Records from a data collection:

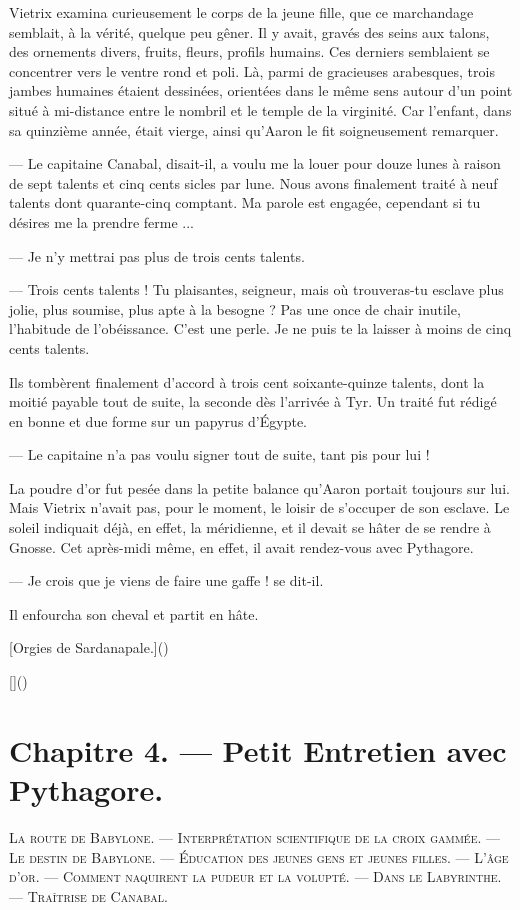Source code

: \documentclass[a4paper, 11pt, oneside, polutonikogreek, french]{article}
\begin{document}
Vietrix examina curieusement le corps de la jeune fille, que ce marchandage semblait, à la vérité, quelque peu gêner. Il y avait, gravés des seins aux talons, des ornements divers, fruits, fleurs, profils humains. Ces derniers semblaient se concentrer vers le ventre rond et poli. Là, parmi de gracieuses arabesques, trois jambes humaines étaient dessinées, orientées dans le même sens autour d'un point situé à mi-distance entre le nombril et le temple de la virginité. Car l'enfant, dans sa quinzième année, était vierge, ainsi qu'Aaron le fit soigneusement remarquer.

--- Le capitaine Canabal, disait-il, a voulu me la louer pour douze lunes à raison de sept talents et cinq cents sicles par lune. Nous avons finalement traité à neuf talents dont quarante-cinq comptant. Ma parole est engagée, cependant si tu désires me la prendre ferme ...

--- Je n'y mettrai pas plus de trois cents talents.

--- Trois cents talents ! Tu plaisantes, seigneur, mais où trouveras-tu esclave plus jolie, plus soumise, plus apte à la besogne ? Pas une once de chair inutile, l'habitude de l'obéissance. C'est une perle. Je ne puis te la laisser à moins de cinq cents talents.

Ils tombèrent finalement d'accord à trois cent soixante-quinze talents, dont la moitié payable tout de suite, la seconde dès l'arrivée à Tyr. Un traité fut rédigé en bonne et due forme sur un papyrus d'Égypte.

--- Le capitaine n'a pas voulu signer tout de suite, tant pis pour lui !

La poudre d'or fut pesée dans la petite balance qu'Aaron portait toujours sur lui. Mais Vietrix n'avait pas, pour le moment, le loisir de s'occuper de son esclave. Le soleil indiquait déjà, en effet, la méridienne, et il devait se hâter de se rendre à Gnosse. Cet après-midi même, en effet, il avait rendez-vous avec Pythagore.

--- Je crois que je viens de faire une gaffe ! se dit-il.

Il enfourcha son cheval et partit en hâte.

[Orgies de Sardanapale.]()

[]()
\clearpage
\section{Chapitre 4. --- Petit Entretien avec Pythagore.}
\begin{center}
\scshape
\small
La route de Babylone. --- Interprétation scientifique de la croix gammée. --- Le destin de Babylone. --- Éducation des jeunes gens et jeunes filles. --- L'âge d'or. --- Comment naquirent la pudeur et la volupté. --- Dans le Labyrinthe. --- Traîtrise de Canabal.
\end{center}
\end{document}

• **Requirement**
Starting with the first line of the data, transcribe every line exactly through the one containing "Vietrix examina curieusement". No pictures go in.

• **Reply**
Source code

: \documentclass[a4paper, 11pt, oneside, polutonikogreek, french]{article}
\begin{document}
Vietrix examina curieusement le corps de la jeune fille, que ce marchandage semblait, à la vérité, quelque peu gêner. Il y avait, gravés des seins aux talons, des ornements divers, fruits, fleurs, profils humains. Ces derniers semblaient se concentrer vers le ventre rond et poli. Là, parmi de gracieuses arabesques, trois jambes humaines étaient dessinées, orientées dans le même sens autour d'un point situé à mi-distance entre le nombril et le temple de la virginité. Car l'enfant, dans sa quinzième année, était vierge, ainsi qu'Aaron le fit soigneusement remarquer.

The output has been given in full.